Somut olayda; spor muhabiri olarak davalı işyerinde çalışmaya başlayan davacının, daha sonra aynı işyerinde spor şefi olarak çalışmasına devam ettiği dosya kapsamı ile sabit olup, bu olgu Mahkemenin de kabulündedir.
Fazla çalışma yaptığını iddia eden davacı, bu iddiasını tanık anlatımları ile ispatlamaya çalışmış olup, bu tanık anlatımlarıyla ortaya konulan çalışma saatlerine göre davacının fazla çalışma yaptığının anlaşılmasına karşın, Mahkemece davacının işinin niteliği ve bulunduğu idari pozisyon gereği çalışma saatlerini kendi ayarladığı ve takdiri delil niteliğini haiz olan tanık anlatımları haricinde fazla çalıştığını somut olarak ortaya koyan yazılı herhangi bir belgenin olmadığı gerekçesiyle bu alacak talebi reddedilmiş ise de; davalı tarafından davacının iddia ettiği ve tanık anlatımları ile ortaya koyduğu çalışma süresi ve şekline ilişkin açıklamaların aksini düşündürecek ve dolayısıyla takdiri delilin dikkate alınmamasını gerektirecek organizasyon şeması niteliğini haiz bir belge, sözleşme gibi bir yazılı delil ibraz edilmediği gibi dosyada aksi yönde tanık anlatımına da rastlanılmamıştır.

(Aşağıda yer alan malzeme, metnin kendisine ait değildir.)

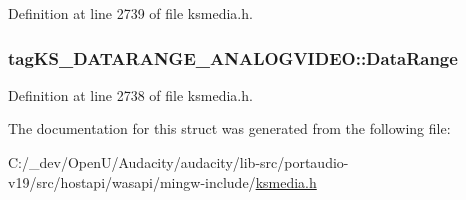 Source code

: Definition at line 2739 of file ksmedia.\+h.

\subsubsection[{\texorpdfstring{Data\+Range}{DataRange}}]{ tag\+K\+S\+\_\+\+D\+A\+T\+A\+R\+A\+N\+G\+E\+\_\+\+A\+N\+A\+L\+O\+G\+V\+I\+D\+E\+O\+::\+Data\+Range}\hypertarget{structtag_k_s___d_a_t_a_r_a_n_g_e___a_n_a_l_o_g_v_i_d_e_o_ac4af119aa2fbf1fd1065f5b5fd92e190}{}\label{structtag_k_s___d_a_t_a_r_a_n_g_e___a_n_a_l_o_g_v_i_d_e_o_ac4af119aa2fbf1fd1065f5b5fd92e190}


Definition at line 2738 of file ksmedia.\+h.



The documentation for this struct was generated from the following file\+:\begin{DoxyCompactItemize}
\item 
C\+:/\+\_\+dev/\+Open\+U/\+Audacity/audacity/lib-\/src/portaudio-\/v19/src/hostapi/wasapi/mingw-\/include/\hyperlink{ksmedia_8h}{ksmedia.\+h}\end{DoxyCompactItemize}
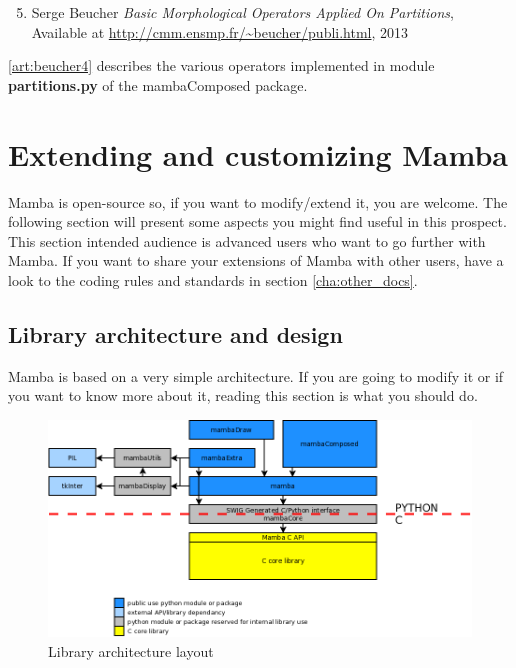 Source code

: \documentclass[a4paper,10pt,oneside]{article}
\begin{document}
\begin{enumerate}
\setcounter{enumi}{4}
\item \label{art:beucher4} Serge Beucher
\emph{Basic Morphological Operators Applied On Partitions},
Available at \url{http://cmm.ensmp.fr/~beucher/publi.html}, 2013
\end{enumerate}

\ref{art:beucher4} describes the various operators implemented in
module \textbf{partitions.py} of the mambaComposed package.

\pagebreak

\section{Extending and customizing Mamba}

Mamba is open-source so, if you want to modify/extend it, you are welcome. The
following section will present some aspects you might find useful in this
prospect. This section intended audience is advanced users who want to go 
further with Mamba. If you want to share your extensions of Mamba with other users,
have a look to the coding rules and standards in section \ref{cha:other_docs}. 

\subsection{Library architecture and design}
\label{cha:lib_arch}

Mamba is based on a very simple architecture. If you are going to modify it or
if you want to know more about it, reading this section is what you should do.

\begin{figure}
\centering
\includegraphics[scale=0.5]{archi.png}
\caption{Library architecture layout}
\label{fig:archi_lay}
\end{figure}
\end{document}
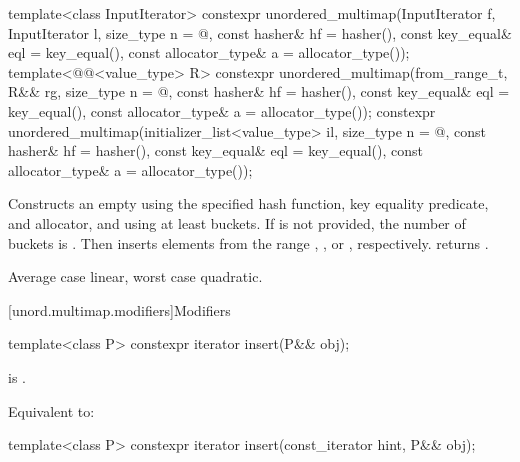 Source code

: %
\begin{itemdecl}
template<class InputIterator>
  constexpr unordered_multimap(InputIterator f, InputIterator l,
                               size_type n = @\seebelow@, const hasher& hf = hasher(),
                               const key_equal& eql = key_equal(),
                               const allocator_type& a = allocator_type());
template<@@<value_type> R>
  constexpr unordered_multimap(from_range_t, R&& rg,
                               size_type n = @\seebelow@, const hasher& hf = hasher(),
                               const key_equal& eql = key_equal(),
                               const allocator_type& a = allocator_type());
constexpr unordered_multimap(initializer_list<value_type> il,
                             size_type n = @\seebelow@, const hasher& hf = hasher(),
                             const key_equal& eql = key_equal(),
                             const allocator_type& a = allocator_type());
\end{itemdecl}

\begin{itemdescr}
\pnum
\effects
Constructs an empty  using the
specified hash function, key equality predicate, and allocator, and
using at least  buckets. If  is not
provided, the number of buckets is . Then
inserts elements from the range , , or ,
respectively.
 returns .

\pnum
\complexity
Average case linear, worst case quadratic.
\end{itemdescr}

[unord.multimap.modifiers]{Modifiers}

%
\begin{itemdecl}
template<class P>
  constexpr iterator insert(P&& obj);
\end{itemdecl}

\begin{itemdescr}
\pnum
\constraints
{} is .

\pnum
\effects
Equivalent to: 
\end{itemdescr}

%
\begin{itemdecl}
template<class P>
  constexpr iterator insert(const_iterator hint, P&& obj);
\end{itemdecl}

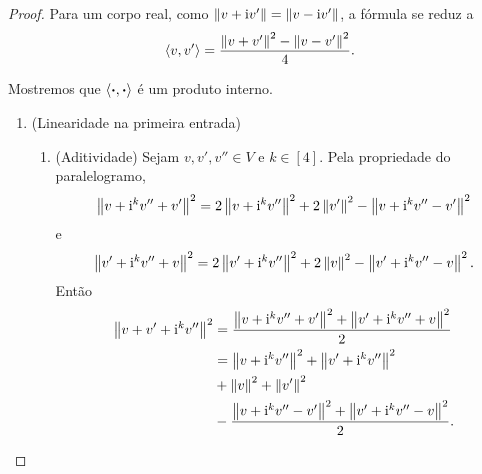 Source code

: \begin{proof}
Para um corpo real, como $\nor{v+\ii v'} = \nor{v-\ii v'}$, a fórmula se reduz a
	\begin{equation*}
	\inte{v}{v'} = \frac{\nor{v+v'}^2 - \nor{v-v'}^2}{4}.
	\end{equation*}

Mostremos que $\inte{\var}{\var}$ é um produto interno.
\begin{enumerate}
\item (Linearidade na primeira entrada)
	\begin{enumerate}
	\item (Aditividade) Sejam $v,v',v'' \in V$ e $k \in [4]$. Pela propriedade do paralelogramo,
		\begin{equation*}
		\nor{v+\ii^kv''+v'}^2 = 2\nor{v+\ii^kv''}^2 + 2\nor{v'}^2 - \nor{v+\ii^kv''-v'}^2
		\end{equation*}
		e
		\begin{equation*}
		\nor{v'+\ii^kv''+v}^2 = 2\nor{v'+\ii^kv''}^2 + 2\nor{v}^2 - \nor{v'+\ii^kv''-v}^2.
		\end{equation*}
	Então
		\begin{align*}
		\nor{v+v'+\ii^kv''}^2 &= \frac{\nor{v+\ii^kv''+v'}^2 + \nor{v'+\ii^kv''+v}^2}{2} \\
			&= \nor{v+\ii^kv''}^2 + \nor{v'+\ii^kv''}^2 \\
			&+ \nor{v}^2 + \nor{v'}^2 \\
			&- \frac{\nor{v+\ii^kv''-v'}^2 + \nor{v'+\ii^kv''-v}^2}{2}.
		\end{align*}
	

\end{enumerate}
\end{enumerate}
\end{proof}
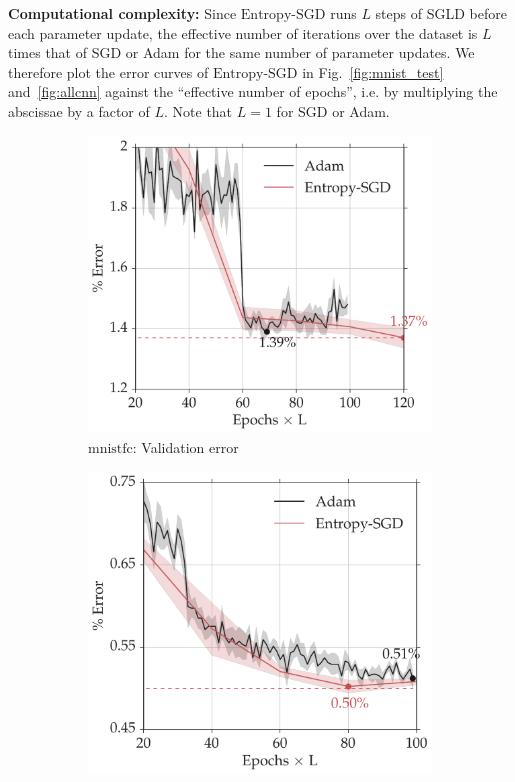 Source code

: \documentclass[10pt]{article}
\newcommand{\entropysgd}{\mathrm{Entropy}\textrm{-}\mathrm{SGD}}
\newcommand{\mnistfc}{\textrm{mnistfc}}
\begin{document}
\textbf{Computational complexity:} Since $\entropysgd$ runs $L$ steps of SGLD before each parameter update, the effective number of iterations over the dataset is $L$ times that of SGD or Adam for the same number of parameter updates. We therefore plot the error curves of $\entropysgd$ in Fig.~\ref{fig:mnist_test} and~\ref{fig:allcnn} against the ``effective number of epochs'', i.e. by multiplying the abscissae by a factor of $L$. Note that $L = 1$ for SGD or Adam.

\begin{figure}[htp!]
\centering
    \begin{subfigure}[t]{0.4\textwidth}
        \centering
        \includegraphics[width=\textwidth]{mnistfc_valid.pdf}
        \caption{\small $\mnistfc$: Validation error}
        \label{fig:mnistfc_test}
    \end{subfigure}
    \hspace{0.2in}
    \begin{subfigure}[t]{0.4\textwidth}
        \centering
        \includegraphics[width=\textwidth]{lenet_valid.pdf}

\end{subfigure}
\end{figure}
\end{document}
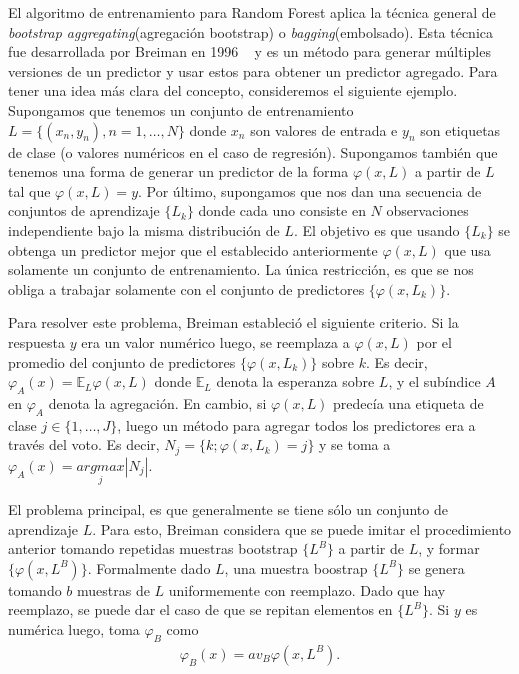 	El algoritmo de entrenamiento para Random Forest aplica la técnica general de \textit{bootstrap aggregating}(agregación bootstrap) o \textit{bagging}(embolsado). Esta técnica fue desarrollada por Breiman en 1996 ~\cite{LBreiman96} y es un método para generar múltiples versiones de un predictor y usar estos para obtener un predictor agregado. Para tener una idea más clara del concepto, consideremos el siguiente ejemplo. Supongamos que tenemos un conjunto de entrenamiento $L = \{ (x_n,y_n), n = 1,\dots, N \}$ donde $x_n$ son valores de entrada e $y_n$ son etiquetas de clase (o valores numéricos en el caso de regresión). Supongamos también que tenemos una forma de generar un predictor de la forma $\varphi(x,L)$ a partir de $L$ tal que $ \varphi(x,L) = y $. Por último, supongamos que nos dan una secuencia de conjuntos de aprendizaje $\{ L_k \}$ donde cada uno consiste en $N$ observaciones independiente bajo la misma distribución de $L$. El objetivo es que usando $\{ L_k \}$ se obtenga un predictor mejor que el establecido anteriormente $\varphi(x,L)$ que usa solamente un conjunto de entrenamiento. La única restricción, es que se nos obliga a trabajar solamente con el conjunto de predictores $\{ \varphi(x, L_k)\} $.

	Para resolver este problema, Breiman estableció el siguiente criterio. Si la respuesta $y$ era un valor numérico luego, se reemplaza a $\varphi(x,L)$ por el promedio del conjunto de predictores $ \{ \varphi(x, L_k) \} $ sobre $k$. Es decir, $\varphi_A(x) = \mathbb{E}_L\varphi(x,L)$ donde $\mathbb{E}_L$ denota la esperanza sobre $L$, y el subíndice $A$ en $\varphi_A$ denota la agregación. En cambio, si $\varphi(x,L)$ predecía una etiqueta de clase $j \in \{ 1,\dots, J \} $, luego un método para agregar todos los predictores era a través del voto. Es decir, $N_j = \{ k;\varphi(x, L_k) = j \}$ y se toma a $\varphi_A(x) = \underset{j}{argmax}|N_j|$.

	El problema principal, es que generalmente se tiene sólo un conjunto de aprendizaje $L$. Para esto, Breiman considera que se puede imitar el procedimiento anterior tomando repetidas muestras bootstrap $\{ L^{B} \}$ a partir de $L$, y formar $\{ \varphi(x, L^{B}) \}$. Formalmente dado $L$, una muestra boostrap $\{ L^{B} \}$ se genera tomando $b$ muestras de $L$ uniformemente con reemplazo. Dado que hay reemplazo, se puede dar el caso de que se repitan elementos en $\{ L^{B} \}$. Si $y$ es numérica luego, toma $\varphi_B$ como
	\begin{align*}
		\varphi_B(x) = av_B\varphi(x,L^{B}).
	\end{align*}

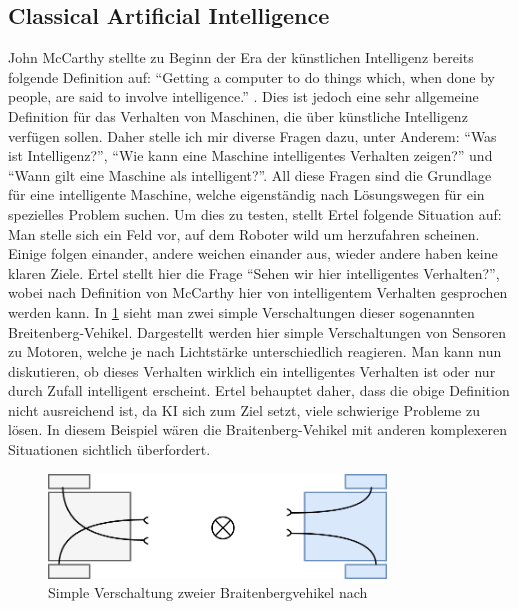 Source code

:     \subsection{Classical Artificial Intelligence}\label{subsec:cai}
    John McCarthy stellte zu Beginn der Era der künstlichen Intelligenz bereits folgende Definition
    auf: ``Getting a computer to do things which, when done by people, are said to involve intelligence.'' 
    \cite[p. 1]{ertel2016grundkurs}. Dies ist jedoch eine sehr allgemeine Definition für das 
    Verhalten von Maschinen, die über künstliche Intelligenz verfügen sollen. Daher stelle ich mir 
    diverse Fragen dazu, unter Anderem: ``Was ist Intelligenz?'', ``Wie kann eine Maschine intelligentes
    Verhalten zeigen?'' und ``Wann gilt eine Maschine als intelligent?''. All diese Fragen sind die 
    Grundlage für eine intelligente Maschine, welche eigenständig nach Lösungswegen für ein spezielles
    Problem suchen. Um dies zu testen, stellt Ertel folgende Situation auf: Man stelle sich ein Feld 
    vor, auf dem Roboter wild um herzufahren scheinen. Einige folgen einander, andere weichen einander 
    aus, wieder andere haben keine klaren Ziele. \cite[p. 2]{ertel2016grundkurs} Ertel stellt hier die
    Frage ``Sehen wir hier intelligentes Verhalten?'', wobei nach Definition von McCarthy hier von 
    intelligentem Verhalten gesprochen werden kann. In \ref{pic:braitenberg-vehikel} sieht man zwei 
    simple Verschaltungen dieser sogenannten Breitenberg-Vehikel. Dargestellt werden hier simple 
    Verschaltungen von Sensoren zu Motoren, welche je nach Lichtstärke unterschiedlich reagieren. 
    Man kann nun diskutieren, ob dieses Verhalten wirklich ein intelligentes Verhalten ist oder
    nur durch Zufall intelligent erscheint. Ertel behauptet daher, dass die obige Definition nicht
    ausreichend ist, da KI sich zum Ziel setzt, viele schwierige Probleme zu lösen. In diesem Beispiel
    wären die Braitenberg-Vehikel mit anderen komplexeren Situationen sichtlich überfordert.
    
    \begin{figure}[h]\begin{center}
        \includegraphics[width=0.8\textwidth]{figures/braitenberg-roboter.png}
        \caption[Verschaltung Braitenberg-Vehikel]{Simple Verschaltung zweier Braitenbergvehikel nach \cite{ertel2016grundkurs}}
        \label{pic:braitenberg-vehikel}
    \end{center}\end{figure}
    
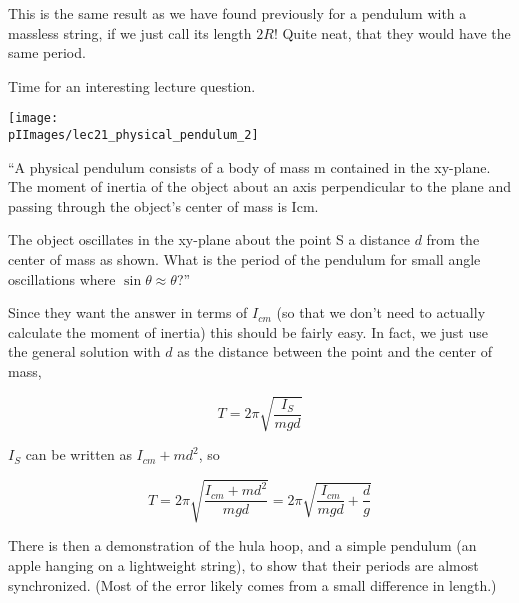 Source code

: This is the same result as we have found previously for a pendulum with a massless string, if we just call its length $2 R$! Quite neat, that they would have the same period.	

Time for an interesting lecture question.

\begin{center}
\texttt{[image: \\pIImages/lec21\_physical\_pendulum\_2]}
\end{center}

``A physical pendulum consists of a body of mass m contained in the xy-plane. The moment of inertia of the object about an axis perpendicular to the plane and passing through the object's center of mass is Icm.

The object oscillates in the xy-plane about the point S a distance $d$ from the center of mass as shown. What is the period of the pendulum for small angle oscillations where $\sin\theta \approx \theta$?''

Since they want the answer in terms of $I_{cm}$ (so that we don't need to actually calculate the moment of inertia) this should be fairly easy. In fact, we just use the general solution with $d$ as the distance between the point and the center of mass,

\begin{equation}
T = 2 \pi \sqrt{\frac{I_{S}}{m g d}}
\end{equation}

$I_S$ can be written as $I_{cm} + m d^2$, so

\begin{equation}
T = 2 \pi \sqrt{\frac{I_{cm} + m d^2}{m g d}} = 2 \pi \sqrt{\frac{I_{cm}}{m g d} + \frac{d}{g}}
\end{equation}

There is then a demonstration of the hula hoop, and a simple pendulum (an apple hanging on a lightweight string), to show that their periods are almost synchronized. (Most of the error likely comes from a small difference in length.)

Bu durumda, Mahkemece davacının tanık anlatımlarına dayalı olarak fazla çalışmayı ispatladığının kabulü ile bu alacağın hüküm altına alınması gerekirken yanılgılı değerlendirme ile reddine karar verilmesi isabetsizdir.
Ayrıca, dava dosyasında bulunan bilirkişi raporunda yapılan fazla çalışma ücret alacağına ilişkin hesap tarzı 5953 sayılı Kanuna aykırı olup, bu Kanun kapsamında değerlendirilen davacının fazla çalışmasının, 4857 sayılı İş Kanunu’ndaki usulden farklı olarak hesaplanıp hüküm altına alınması gereklidir.
F) Sonuç:
Temyiz olunan kararın, yukarıda yazılı sebepten dolayı BOZULMASINA, peşin alınan temyiz harcının istek halinde ilgiliye iadesine 25.09.2014 tarihinde oybirliğiyle karar verildi.